# ABOUT THIS TASK:
Output the run of lines that opens with the first line of the material below and closes with the line containing "[Unicode와 UTF-8 간단히", both included, and drop the pictures.
(Beginning of PROVIDED INFORMATION)
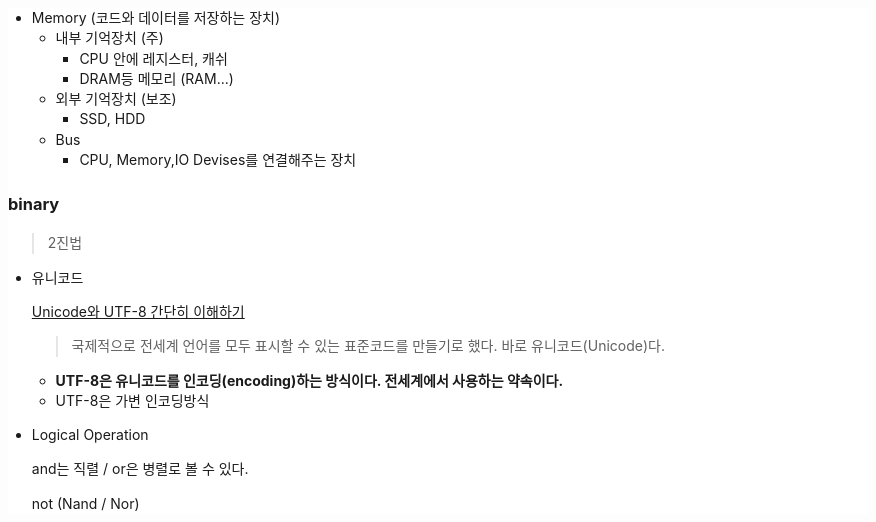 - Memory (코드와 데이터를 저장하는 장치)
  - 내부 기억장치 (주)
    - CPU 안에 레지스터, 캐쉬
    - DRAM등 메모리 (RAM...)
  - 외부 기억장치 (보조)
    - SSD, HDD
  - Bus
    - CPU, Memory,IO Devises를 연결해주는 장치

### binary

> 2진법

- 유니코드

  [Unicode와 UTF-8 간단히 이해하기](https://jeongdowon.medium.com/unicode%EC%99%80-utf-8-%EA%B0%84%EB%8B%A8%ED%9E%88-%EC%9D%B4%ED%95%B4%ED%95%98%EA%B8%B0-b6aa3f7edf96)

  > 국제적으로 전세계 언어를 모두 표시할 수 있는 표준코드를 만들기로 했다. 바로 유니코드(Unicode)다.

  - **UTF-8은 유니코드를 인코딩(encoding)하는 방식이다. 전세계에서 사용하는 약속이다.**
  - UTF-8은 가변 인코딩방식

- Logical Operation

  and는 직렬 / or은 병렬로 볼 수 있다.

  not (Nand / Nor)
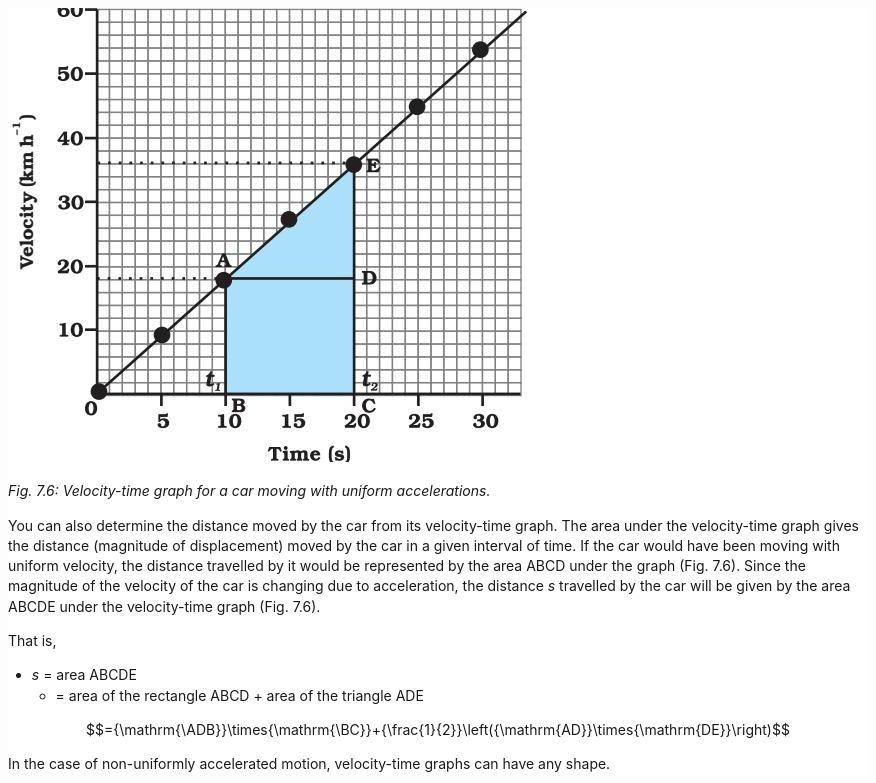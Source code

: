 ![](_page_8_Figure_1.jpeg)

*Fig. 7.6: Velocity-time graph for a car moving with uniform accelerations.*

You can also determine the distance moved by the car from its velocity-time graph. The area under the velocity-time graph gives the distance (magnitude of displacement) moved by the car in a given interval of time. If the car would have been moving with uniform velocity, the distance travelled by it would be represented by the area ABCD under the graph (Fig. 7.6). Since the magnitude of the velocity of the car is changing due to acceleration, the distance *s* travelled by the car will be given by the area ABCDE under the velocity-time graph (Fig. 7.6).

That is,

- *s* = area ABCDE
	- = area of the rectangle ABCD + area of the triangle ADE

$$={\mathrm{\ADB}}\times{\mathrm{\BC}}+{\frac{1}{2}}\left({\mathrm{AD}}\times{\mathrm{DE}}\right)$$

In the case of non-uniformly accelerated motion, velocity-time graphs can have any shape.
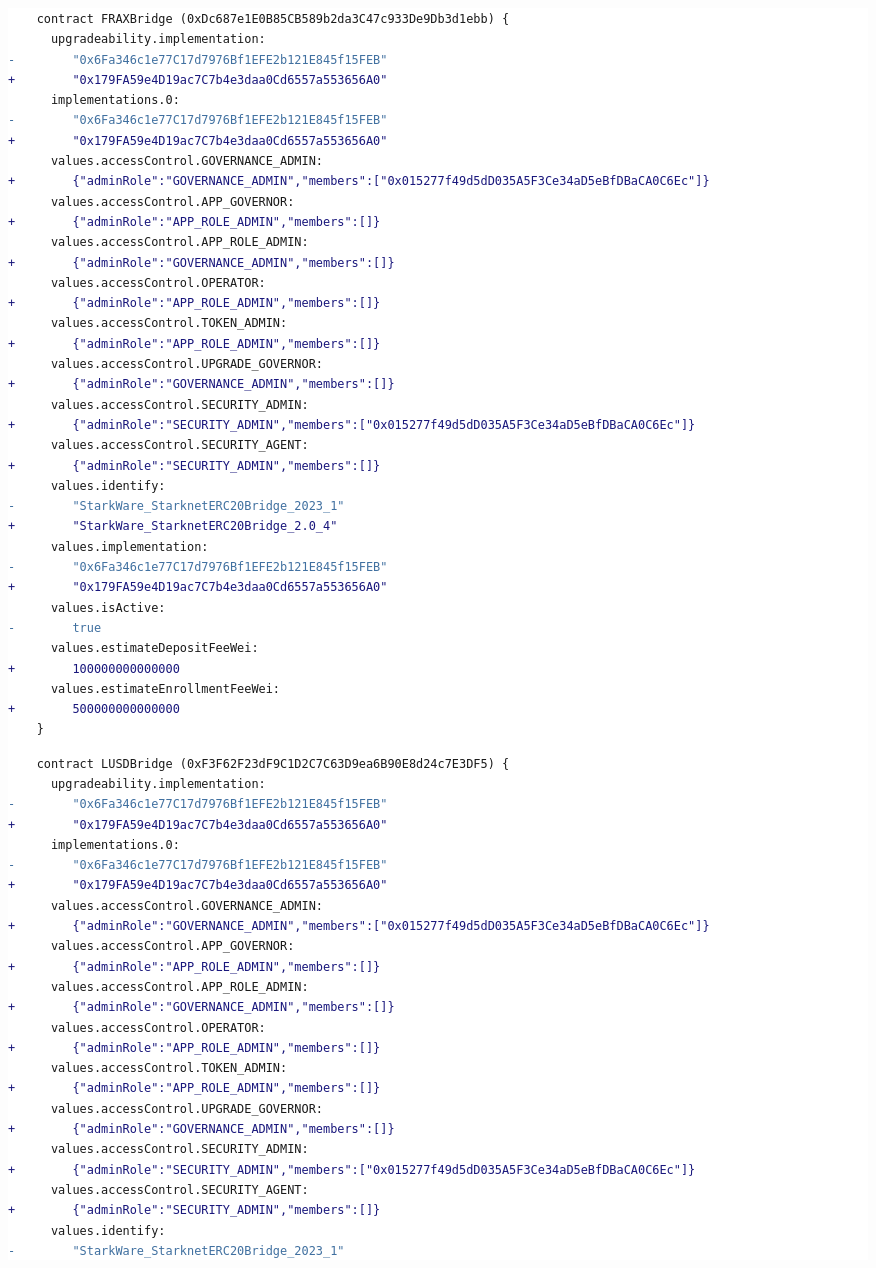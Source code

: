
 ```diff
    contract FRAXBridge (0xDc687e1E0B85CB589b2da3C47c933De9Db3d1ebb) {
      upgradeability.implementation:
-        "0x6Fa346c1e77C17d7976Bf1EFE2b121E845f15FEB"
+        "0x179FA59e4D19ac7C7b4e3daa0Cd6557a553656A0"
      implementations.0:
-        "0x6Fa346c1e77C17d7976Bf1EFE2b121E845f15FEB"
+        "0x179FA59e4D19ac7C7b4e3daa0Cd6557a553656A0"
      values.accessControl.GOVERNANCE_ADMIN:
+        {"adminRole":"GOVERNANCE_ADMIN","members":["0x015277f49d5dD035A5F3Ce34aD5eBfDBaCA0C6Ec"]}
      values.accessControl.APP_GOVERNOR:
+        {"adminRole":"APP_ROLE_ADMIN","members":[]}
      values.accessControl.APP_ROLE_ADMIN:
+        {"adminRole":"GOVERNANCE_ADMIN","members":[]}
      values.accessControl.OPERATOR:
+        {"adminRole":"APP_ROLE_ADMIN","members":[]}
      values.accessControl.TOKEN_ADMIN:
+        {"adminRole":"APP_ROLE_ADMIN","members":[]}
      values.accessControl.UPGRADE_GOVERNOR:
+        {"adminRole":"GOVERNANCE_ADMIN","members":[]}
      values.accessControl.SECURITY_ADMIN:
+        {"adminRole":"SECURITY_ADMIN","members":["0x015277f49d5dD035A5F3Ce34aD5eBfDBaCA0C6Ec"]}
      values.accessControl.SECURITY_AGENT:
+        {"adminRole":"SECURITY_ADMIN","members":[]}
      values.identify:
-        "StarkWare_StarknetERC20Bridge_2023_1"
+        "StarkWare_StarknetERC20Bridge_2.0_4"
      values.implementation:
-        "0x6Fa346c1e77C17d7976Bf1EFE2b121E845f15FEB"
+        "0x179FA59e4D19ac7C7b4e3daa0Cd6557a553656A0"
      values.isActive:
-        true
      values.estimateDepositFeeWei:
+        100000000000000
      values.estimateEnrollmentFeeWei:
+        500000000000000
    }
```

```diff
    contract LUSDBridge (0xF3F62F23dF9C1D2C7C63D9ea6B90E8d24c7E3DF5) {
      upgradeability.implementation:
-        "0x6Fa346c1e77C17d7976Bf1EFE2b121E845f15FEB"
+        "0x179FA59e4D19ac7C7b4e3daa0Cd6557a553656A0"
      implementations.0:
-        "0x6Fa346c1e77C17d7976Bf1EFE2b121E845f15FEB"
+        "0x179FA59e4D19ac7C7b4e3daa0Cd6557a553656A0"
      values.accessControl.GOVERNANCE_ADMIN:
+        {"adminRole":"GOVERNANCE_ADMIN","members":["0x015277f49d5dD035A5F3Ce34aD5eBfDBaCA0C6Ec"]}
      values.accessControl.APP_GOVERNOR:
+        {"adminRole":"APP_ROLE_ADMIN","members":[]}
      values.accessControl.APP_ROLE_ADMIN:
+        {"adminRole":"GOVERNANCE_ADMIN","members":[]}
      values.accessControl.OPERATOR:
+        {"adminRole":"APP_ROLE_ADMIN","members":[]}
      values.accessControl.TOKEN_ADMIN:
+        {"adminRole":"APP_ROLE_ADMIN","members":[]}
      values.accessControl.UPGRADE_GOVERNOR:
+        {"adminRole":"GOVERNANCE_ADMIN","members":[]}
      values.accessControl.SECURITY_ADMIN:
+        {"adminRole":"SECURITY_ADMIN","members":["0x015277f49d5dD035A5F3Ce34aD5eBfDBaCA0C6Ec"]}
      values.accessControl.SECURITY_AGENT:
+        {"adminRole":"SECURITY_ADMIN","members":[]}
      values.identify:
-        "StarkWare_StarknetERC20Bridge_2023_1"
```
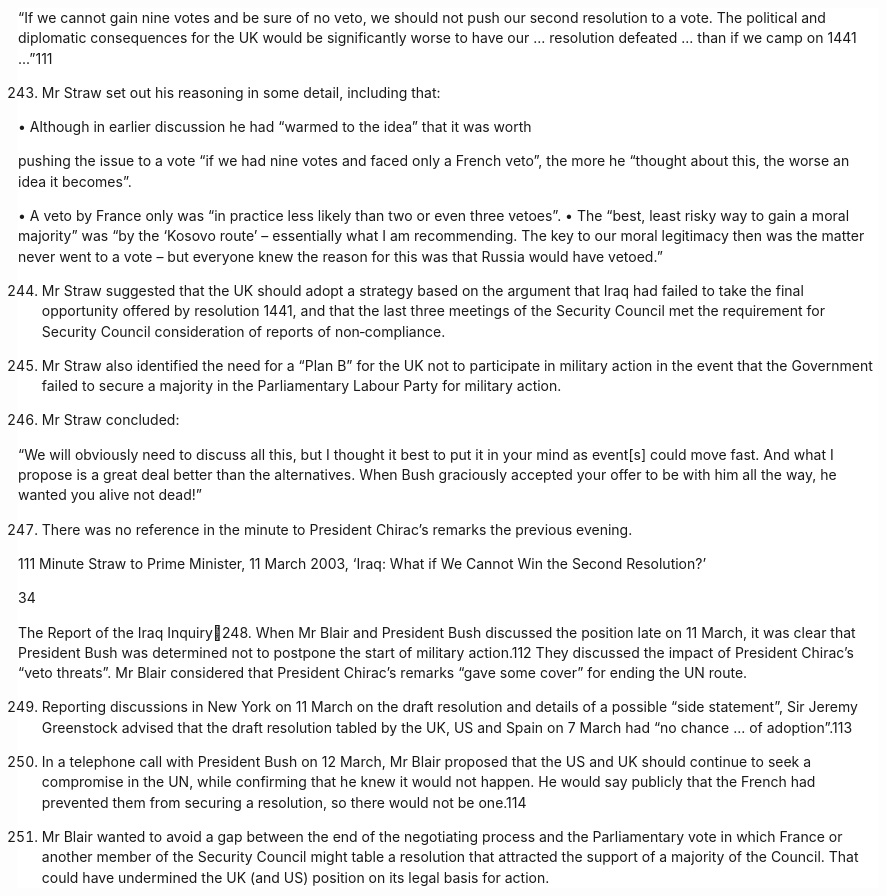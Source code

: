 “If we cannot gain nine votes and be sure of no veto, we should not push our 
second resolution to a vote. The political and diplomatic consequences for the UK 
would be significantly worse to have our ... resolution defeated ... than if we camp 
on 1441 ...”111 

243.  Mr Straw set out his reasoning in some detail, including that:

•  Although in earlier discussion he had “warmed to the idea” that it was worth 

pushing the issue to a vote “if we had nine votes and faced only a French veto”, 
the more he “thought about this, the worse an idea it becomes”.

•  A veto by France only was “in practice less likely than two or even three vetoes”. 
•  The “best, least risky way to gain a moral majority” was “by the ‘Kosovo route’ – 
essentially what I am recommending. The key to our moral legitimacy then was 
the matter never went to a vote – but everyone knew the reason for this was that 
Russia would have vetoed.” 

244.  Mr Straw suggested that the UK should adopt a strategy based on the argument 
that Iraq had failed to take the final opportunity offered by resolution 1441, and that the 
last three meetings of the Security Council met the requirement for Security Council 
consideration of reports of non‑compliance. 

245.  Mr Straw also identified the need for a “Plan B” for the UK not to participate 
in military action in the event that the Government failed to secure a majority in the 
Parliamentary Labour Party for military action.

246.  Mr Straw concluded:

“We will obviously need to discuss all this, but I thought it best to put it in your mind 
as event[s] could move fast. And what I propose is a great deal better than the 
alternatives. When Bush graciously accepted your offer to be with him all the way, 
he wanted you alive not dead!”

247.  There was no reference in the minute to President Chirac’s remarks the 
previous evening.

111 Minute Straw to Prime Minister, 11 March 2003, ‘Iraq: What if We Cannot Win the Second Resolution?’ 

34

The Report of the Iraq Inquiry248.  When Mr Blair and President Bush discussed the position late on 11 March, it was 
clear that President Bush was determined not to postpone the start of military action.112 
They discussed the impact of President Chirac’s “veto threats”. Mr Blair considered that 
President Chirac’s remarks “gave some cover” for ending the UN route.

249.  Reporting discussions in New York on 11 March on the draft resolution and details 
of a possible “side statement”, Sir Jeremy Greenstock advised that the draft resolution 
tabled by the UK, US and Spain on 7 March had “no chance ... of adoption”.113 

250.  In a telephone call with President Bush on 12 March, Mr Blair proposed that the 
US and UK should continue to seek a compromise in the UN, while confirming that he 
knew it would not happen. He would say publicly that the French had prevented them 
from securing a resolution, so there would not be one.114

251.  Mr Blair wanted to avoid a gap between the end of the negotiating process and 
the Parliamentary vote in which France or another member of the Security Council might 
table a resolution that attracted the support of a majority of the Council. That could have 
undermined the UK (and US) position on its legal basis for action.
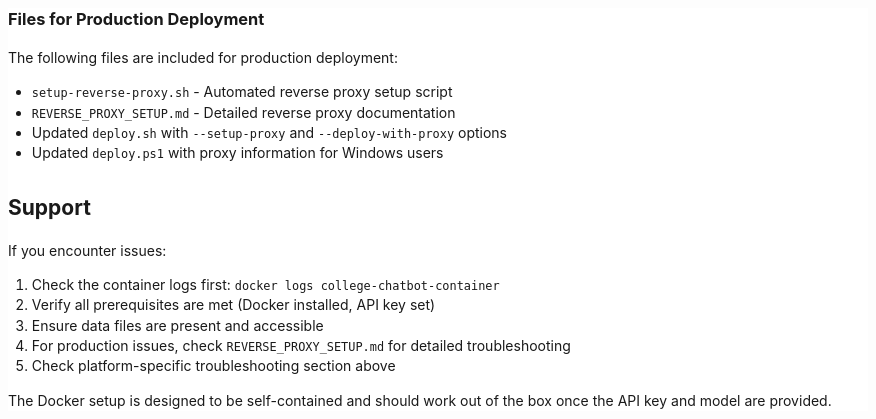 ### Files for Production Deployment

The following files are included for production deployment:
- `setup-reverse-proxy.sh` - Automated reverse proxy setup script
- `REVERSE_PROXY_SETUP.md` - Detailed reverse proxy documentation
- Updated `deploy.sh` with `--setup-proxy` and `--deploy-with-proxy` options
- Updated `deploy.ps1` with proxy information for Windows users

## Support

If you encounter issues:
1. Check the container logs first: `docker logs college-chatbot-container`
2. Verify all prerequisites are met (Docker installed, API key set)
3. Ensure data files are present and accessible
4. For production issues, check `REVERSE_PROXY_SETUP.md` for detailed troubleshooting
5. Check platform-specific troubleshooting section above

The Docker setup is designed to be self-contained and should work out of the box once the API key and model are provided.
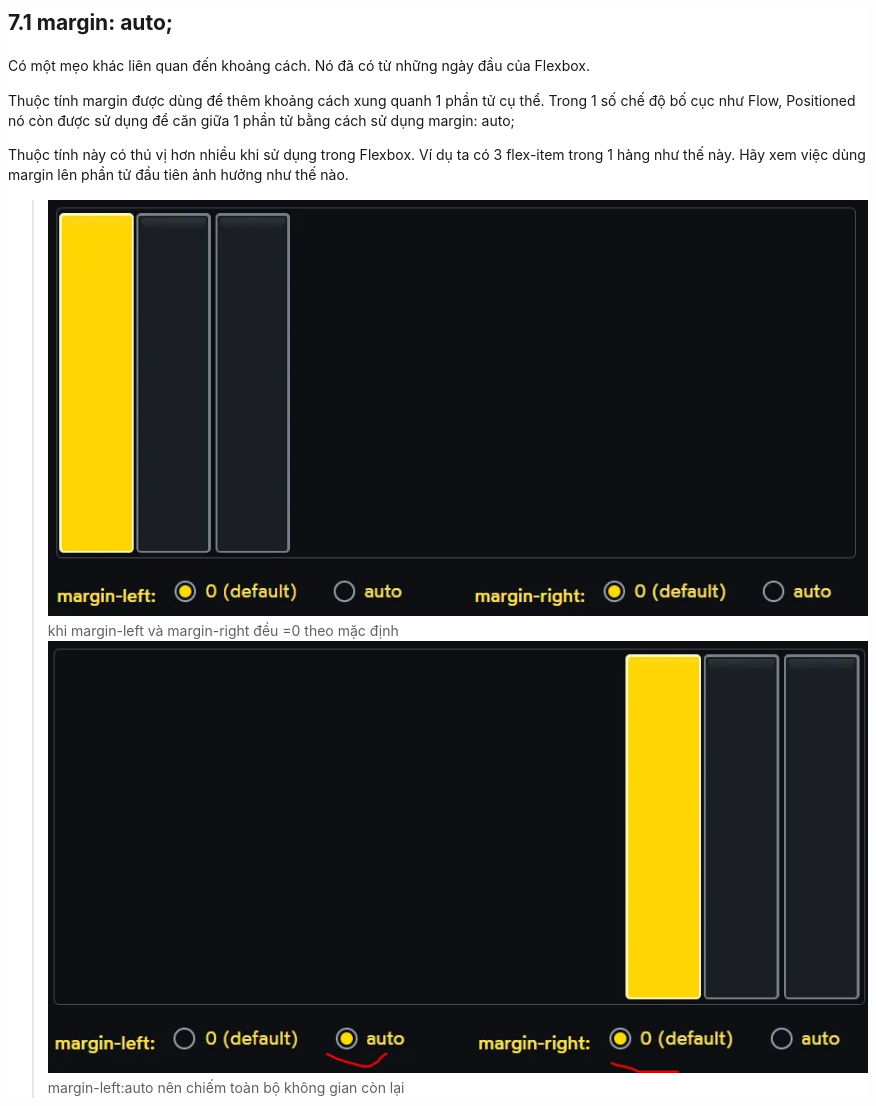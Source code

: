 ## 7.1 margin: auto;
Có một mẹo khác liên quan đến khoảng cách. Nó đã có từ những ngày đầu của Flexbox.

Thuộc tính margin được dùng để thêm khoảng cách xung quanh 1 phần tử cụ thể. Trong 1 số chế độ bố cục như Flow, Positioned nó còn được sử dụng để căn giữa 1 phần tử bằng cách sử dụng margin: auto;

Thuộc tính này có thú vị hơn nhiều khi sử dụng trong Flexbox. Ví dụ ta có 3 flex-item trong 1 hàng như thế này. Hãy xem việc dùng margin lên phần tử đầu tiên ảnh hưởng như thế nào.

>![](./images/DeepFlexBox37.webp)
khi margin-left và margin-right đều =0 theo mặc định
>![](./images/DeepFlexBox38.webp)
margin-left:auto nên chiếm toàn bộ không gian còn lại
(End of PROVIDED INFORMATION)
# SOLUTION:
 - Memory (코드와 데이터를 저장하는 장치)
  - 내부 기억장치 (주)
    - CPU 안에 레지스터, 캐쉬
    - DRAM등 메모리 (RAM...)
  - 외부 기억장치 (보조)
    - SSD, HDD
  - Bus
    - CPU, Memory,IO Devises를 연결해주는 장치

### binary

> 2진법

- 유니코드

  [Unicode와 UTF-8 간단히 이해하기](https://jeongdowon.medium.com/unicode%EC%99%80-utf-8-%EA%B0%84%EB%8B%A8%ED%9E%88-%EC%9D%B4%ED%95%B4%ED%95%98%EA%B8%B0-b6aa3f7edf96)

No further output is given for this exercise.